#### [Extracted records]
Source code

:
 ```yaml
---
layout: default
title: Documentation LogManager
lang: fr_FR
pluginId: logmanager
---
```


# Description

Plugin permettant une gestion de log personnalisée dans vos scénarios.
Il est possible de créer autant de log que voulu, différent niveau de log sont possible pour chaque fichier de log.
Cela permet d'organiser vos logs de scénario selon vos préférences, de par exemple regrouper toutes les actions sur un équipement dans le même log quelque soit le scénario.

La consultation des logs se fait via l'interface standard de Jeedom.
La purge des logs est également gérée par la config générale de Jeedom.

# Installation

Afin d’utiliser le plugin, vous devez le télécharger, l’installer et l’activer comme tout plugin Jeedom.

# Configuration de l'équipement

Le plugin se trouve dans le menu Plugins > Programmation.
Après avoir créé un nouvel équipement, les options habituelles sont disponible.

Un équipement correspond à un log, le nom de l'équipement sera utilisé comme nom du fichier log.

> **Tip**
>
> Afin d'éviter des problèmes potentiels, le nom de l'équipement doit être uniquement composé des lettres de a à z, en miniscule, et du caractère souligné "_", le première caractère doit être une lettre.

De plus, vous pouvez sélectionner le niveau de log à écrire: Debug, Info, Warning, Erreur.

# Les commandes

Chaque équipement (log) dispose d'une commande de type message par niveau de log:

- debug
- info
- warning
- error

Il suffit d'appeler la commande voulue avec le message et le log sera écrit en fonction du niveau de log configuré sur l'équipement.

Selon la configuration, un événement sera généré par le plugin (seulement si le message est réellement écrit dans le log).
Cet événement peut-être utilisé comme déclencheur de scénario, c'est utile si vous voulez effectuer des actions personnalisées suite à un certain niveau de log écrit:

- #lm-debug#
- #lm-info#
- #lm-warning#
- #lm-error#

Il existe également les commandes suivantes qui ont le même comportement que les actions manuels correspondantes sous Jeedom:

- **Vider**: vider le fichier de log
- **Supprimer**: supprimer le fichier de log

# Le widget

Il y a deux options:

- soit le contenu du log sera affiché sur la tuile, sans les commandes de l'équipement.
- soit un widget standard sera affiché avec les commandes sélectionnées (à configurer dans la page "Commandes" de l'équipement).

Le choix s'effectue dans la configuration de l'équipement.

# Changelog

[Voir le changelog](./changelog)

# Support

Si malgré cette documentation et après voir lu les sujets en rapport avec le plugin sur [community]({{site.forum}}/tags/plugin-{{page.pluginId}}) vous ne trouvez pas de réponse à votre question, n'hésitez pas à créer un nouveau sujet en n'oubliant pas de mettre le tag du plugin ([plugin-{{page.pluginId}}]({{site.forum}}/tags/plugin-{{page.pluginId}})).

#### [Activity]
Your answer must be the line holding "# Le widget" plus every later line to the end of the records, copied exactly.

#### [Response area]
# Le widget

Il y a deux options:

- soit le contenu du log sera affiché sur la tuile, sans les commandes de l'équipement.
- soit un widget standard sera affiché avec les commandes sélectionnées (à configurer dans la page "Commandes" de l'équipement).

Le choix s'effectue dans la configuration de l'équipement.

# Changelog

[Voir le changelog](./changelog)

# Support

Si malgré cette documentation et après voir lu les sujets en rapport avec le plugin sur [community]({{site.forum}}/tags/plugin-{{page.pluginId}}) vous ne trouvez pas de réponse à votre question, n'hésitez pas à créer un nouveau sujet en n'oubliant pas de mettre le tag du plugin ([plugin-{{page.pluginId}}]({{site.forum}}/tags/plugin-{{page.pluginId}})).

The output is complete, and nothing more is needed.